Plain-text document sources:
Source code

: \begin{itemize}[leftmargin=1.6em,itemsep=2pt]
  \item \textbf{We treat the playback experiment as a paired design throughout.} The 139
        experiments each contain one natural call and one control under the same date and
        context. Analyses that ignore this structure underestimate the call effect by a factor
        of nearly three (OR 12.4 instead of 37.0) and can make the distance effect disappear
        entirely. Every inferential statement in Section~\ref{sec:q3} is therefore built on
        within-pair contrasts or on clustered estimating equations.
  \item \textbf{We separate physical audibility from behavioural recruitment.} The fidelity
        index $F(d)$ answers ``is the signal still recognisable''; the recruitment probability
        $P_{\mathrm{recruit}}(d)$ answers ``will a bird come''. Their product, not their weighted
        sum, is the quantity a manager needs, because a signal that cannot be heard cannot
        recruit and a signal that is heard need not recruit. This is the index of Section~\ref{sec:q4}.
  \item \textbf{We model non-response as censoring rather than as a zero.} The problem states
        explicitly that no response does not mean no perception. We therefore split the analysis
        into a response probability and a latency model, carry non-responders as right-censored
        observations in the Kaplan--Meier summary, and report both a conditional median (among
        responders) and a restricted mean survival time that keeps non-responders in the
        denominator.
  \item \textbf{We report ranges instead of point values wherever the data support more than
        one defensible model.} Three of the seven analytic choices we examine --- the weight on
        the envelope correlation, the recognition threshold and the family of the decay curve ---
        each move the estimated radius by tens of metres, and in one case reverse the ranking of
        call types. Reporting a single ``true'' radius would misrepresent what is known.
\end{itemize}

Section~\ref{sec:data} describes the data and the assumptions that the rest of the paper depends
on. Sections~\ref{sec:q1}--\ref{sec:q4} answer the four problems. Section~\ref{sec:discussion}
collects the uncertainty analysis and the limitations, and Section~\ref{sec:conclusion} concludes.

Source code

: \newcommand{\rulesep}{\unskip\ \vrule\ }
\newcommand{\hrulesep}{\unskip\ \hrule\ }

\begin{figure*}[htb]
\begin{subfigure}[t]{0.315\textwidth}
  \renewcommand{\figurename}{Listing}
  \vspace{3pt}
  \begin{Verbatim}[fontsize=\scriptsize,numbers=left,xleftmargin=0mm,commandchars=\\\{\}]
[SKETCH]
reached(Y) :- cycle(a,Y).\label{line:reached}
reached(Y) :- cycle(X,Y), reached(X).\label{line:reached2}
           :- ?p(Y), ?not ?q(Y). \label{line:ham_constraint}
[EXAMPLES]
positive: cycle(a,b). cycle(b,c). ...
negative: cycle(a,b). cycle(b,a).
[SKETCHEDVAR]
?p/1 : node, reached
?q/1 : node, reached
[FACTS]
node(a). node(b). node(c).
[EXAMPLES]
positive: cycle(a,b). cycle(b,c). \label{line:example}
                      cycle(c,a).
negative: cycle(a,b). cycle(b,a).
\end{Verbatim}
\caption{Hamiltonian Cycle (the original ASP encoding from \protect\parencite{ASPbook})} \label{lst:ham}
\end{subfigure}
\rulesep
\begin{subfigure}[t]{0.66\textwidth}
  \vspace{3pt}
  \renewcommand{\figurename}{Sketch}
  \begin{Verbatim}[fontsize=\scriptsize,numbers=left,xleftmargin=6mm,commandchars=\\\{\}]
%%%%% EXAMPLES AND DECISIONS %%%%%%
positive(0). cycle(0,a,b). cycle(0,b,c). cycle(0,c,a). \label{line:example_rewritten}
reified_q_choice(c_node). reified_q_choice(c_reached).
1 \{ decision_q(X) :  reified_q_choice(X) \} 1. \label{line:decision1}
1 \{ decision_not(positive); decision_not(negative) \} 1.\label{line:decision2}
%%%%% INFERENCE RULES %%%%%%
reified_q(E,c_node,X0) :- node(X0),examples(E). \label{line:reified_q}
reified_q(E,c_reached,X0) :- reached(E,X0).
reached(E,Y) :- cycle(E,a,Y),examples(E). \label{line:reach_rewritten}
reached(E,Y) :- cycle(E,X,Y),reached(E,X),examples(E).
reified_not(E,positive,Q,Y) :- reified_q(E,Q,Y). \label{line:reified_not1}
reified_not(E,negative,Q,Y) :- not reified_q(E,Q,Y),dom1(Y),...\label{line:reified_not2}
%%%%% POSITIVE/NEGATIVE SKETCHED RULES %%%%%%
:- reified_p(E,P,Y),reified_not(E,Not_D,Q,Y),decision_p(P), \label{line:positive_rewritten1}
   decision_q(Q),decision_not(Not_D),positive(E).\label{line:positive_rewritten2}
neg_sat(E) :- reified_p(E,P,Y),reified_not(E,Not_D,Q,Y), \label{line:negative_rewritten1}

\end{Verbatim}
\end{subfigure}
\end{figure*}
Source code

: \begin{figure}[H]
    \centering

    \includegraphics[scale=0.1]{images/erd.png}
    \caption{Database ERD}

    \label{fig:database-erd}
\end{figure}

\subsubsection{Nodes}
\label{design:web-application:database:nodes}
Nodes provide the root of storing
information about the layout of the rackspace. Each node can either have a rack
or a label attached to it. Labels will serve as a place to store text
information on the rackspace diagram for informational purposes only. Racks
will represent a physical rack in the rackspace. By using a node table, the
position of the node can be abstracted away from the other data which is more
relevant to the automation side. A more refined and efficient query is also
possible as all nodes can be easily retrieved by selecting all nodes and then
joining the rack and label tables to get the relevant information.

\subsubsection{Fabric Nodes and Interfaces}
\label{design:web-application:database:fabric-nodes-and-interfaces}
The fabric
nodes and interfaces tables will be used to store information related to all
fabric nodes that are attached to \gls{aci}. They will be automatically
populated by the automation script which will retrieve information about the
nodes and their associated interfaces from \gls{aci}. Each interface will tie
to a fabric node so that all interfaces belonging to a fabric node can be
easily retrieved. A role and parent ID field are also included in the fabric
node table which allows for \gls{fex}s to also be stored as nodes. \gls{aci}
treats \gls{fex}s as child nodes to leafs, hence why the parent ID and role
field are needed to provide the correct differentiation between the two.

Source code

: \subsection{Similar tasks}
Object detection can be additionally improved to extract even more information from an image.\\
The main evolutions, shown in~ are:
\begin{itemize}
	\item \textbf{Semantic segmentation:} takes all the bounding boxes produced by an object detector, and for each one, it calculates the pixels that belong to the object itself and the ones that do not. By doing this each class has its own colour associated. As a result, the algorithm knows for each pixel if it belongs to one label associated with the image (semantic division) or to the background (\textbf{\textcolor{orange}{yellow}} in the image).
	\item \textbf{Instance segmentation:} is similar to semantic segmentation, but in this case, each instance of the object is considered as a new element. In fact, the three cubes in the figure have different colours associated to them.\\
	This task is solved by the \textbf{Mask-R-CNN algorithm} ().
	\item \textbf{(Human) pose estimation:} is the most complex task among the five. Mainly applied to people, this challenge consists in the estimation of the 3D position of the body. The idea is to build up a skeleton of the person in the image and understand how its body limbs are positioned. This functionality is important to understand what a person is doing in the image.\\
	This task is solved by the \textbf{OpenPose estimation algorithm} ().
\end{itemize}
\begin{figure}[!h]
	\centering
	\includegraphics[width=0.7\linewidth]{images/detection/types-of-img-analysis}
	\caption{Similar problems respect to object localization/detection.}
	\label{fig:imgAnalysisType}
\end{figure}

What you have to do: Every record above should be written out exactly.

Expected answer:
Source code

: \begin{itemize}[leftmargin=1.6em,itemsep=2pt]
  \item \textbf{We treat the playback experiment as a paired design throughout.} The 139
        experiments each contain one natural call and one control under the same date and
        context. Analyses that ignore this structure underestimate the call effect by a factor
        of nearly three (OR 12.4 instead of 37.0) and can make the distance effect disappear
        entirely. Every inferential statement in Section~\ref{sec:q3} is therefore built on
        within-pair contrasts or on clustered estimating equations.
  \item \textbf{We separate physical audibility from behavioural recruitment.} The fidelity
        index $F(d)$ answers ``is the signal still recognisable''; the recruitment probability
        $P_{\mathrm{recruit}}(d)$ answers ``will a bird come''. Their product, not their weighted
        sum, is the quantity a manager needs, because a signal that cannot be heard cannot
        recruit and a signal that is heard need not recruit. This is the index of Section~\ref{sec:q4}.
  \item \textbf{We model non-response as censoring rather than as a zero.} The problem states
        explicitly that no response does not mean no perception. We therefore split the analysis
        into a response probability and a latency model, carry non-responders as right-censored
        observations in the Kaplan--Meier summary, and report both a conditional median (among
        responders) and a restricted mean survival time that keeps non-responders in the
        denominator.
  \item \textbf{We report ranges instead of point values wherever the data support more than
        one defensible model.} Three of the seven analytic choices we examine --- the weight on
        the envelope correlation, the recognition threshold and the family of the decay curve ---
        each move the estimated radius by tens of metres, and in one case reverse the ranking of
        call types. Reporting a single ``true'' radius would misrepresent what is known.
\end{itemize}

Section~\ref{sec:data} describes the data and the assumptions that the rest of the paper depends
on. Sections~\ref{sec:q1}--\ref{sec:q4} answer the four problems. Section~\ref{sec:discussion}
collects the uncertainty analysis and the limitations, and Section~\ref{sec:conclusion} concludes.

Source code

: \newcommand{\rulesep}{\unskip\ \vrule\ }
\newcommand{\hrulesep}{\unskip\ \hrule\ }

\begin{figure*}[htb]
\begin{subfigure}[t]{0.315\textwidth}
  \renewcommand{\figurename}{Listing}
  \vspace{3pt}
  \begin{Verbatim}[fontsize=\scriptsize,numbers=left,xleftmargin=0mm,commandchars=\\\{\}]
[SKETCH]
reached(Y) :- cycle(a,Y).\label{line:reached}
reached(Y) :- cycle(X,Y), reached(X).\label{line:reached2}
           :- ?p(Y), ?not ?q(Y). \label{line:ham_constraint}
[EXAMPLES]
positive: cycle(a,b). cycle(b,c). ...
negative: cycle(a,b). cycle(b,a).
[SKETCHEDVAR]
?p/1 : node, reached
?q/1 : node, reached
[FACTS]
node(a). node(b). node(c).
[EXAMPLES]
positive: cycle(a,b). cycle(b,c). \label{line:example}
                      cycle(c,a).
negative: cycle(a,b). cycle(b,a).
\end{Verbatim}
\caption{Hamiltonian Cycle (the original ASP encoding from \protect\parencite{ASPbook})} \label{lst:ham}
\end{subfigure}
\rulesep
\begin{subfigure}[t]{0.66\textwidth}
  \vspace{3pt}
  \renewcommand{\figurename}{Sketch}
  \begin{Verbatim}[fontsize=\scriptsize,numbers=left,xleftmargin=6mm,commandchars=\\\{\}]
%%%%% EXAMPLES AND DECISIONS %%%%%%
positive(0). cycle(0,a,b). cycle(0,b,c). cycle(0,c,a). \label{line:example_rewritten}
reified_q_choice(c_node). reified_q_choice(c_reached).
1 \{ decision_q(X) :  reified_q_choice(X) \} 1. \label{line:decision1}
1 \{ decision_not(positive); decision_not(negative) \} 1.\label{line:decision2}
%%%%% INFERENCE RULES %%%%%%
reified_q(E,c_node,X0) :- node(X0),examples(E). \label{line:reified_q}
reified_q(E,c_reached,X0) :- reached(E,X0).
reached(E,Y) :- cycle(E,a,Y),examples(E). \label{line:reach_rewritten}
reached(E,Y) :- cycle(E,X,Y),reached(E,X),examples(E).
reified_not(E,positive,Q,Y) :- reified_q(E,Q,Y). \label{line:reified_not1}
reified_not(E,negative,Q,Y) :- not reified_q(E,Q,Y),dom1(Y),...\label{line:reified_not2}
%%%%% POSITIVE/NEGATIVE SKETCHED RULES %%%%%%
:- reified_p(E,P,Y),reified_not(E,Not_D,Q,Y),decision_p(P), \label{line:positive_rewritten1}
   decision_q(Q),decision_not(Not_D),positive(E).\label{line:positive_rewritten2}
neg_sat(E) :- reified_p(E,P,Y),reified_not(E,Not_D,Q,Y), \label{line:negative_rewritten1}

\end{Verbatim}
\end{subfigure}
\end{figure*}
Source code

: \begin{figure}[H]
    \centering

    \includegraphics[scale=0.1]{images/erd.png}
    \caption{Database ERD}

    \label{fig:database-erd}
\end{figure}

\subsubsection{Nodes}
\label{design:web-application:database:nodes}
Nodes provide the root of storing
information about the layout of the rackspace. Each node can either have a rack
or a label attached to it. Labels will serve as a place to store text
information on the rackspace diagram for informational purposes only. Racks
will represent a physical rack in the rackspace. By using a node table, the
position of the node can be abstracted away from the other data which is more
relevant to the automation side. A more refined and efficient query is also
possible as all nodes can be easily retrieved by selecting all nodes and then
joining the rack and label tables to get the relevant information.

\subsubsection{Fabric Nodes and Interfaces}
\label{design:web-application:database:fabric-nodes-and-interfaces}
The fabric
nodes and interfaces tables will be used to store information related to all
fabric nodes that are attached to \gls{aci}. They will be automatically
populated by the automation script which will retrieve information about the
nodes and their associated interfaces from \gls{aci}. Each interface will tie
to a fabric node so that all interfaces belonging to a fabric node can be
easily retrieved. A role and parent ID field are also included in the fabric
node table which allows for \gls{fex}s to also be stored as nodes. \gls{aci}
treats \gls{fex}s as child nodes to leafs, hence why the parent ID and role
field are needed to provide the correct differentiation between the two.

Source code

: \subsection{Similar tasks}
Object detection can be additionally improved to extract even more information from an image.\\
The main evolutions, shown in~ are:
\begin{itemize}
	\item \textbf{Semantic segmentation:} takes all the bounding boxes produced by an object detector, and for each one, it calculates the pixels that belong to the object itself and the ones that do not. By doing this each class has its own colour associated. As a result, the algorithm knows for each pixel if it belongs to one label associated with the image (semantic division) or to the background (\textbf{\textcolor{orange}{yellow}} in the image).
	\item \textbf{Instance segmentation:} is similar to semantic segmentation, but in this case, each instance of the object is considered as a new element. In fact, the three cubes in the figure have different colours associated to them.\\
	This task is solved by the \textbf{Mask-R-CNN algorithm} ().
	\item \textbf{(Human) pose estimation:} is the most complex task among the five. Mainly applied to people, this challenge consists in the estimation of the 3D position of the body. The idea is to build up a skeleton of the person in the image and understand how its body limbs are positioned. This functionality is important to understand what a person is doing in the image.\\
	This task is solved by the \textbf{OpenPose estimation algorithm} ().
\end{itemize}
\begin{figure}[!h]
	\centering
	\includegraphics[width=0.7\linewidth]{images/detection/types-of-img-analysis}
	\caption{Similar problems respect to object localization/detection.}
	\label{fig:imgAnalysisType}
\end{figure}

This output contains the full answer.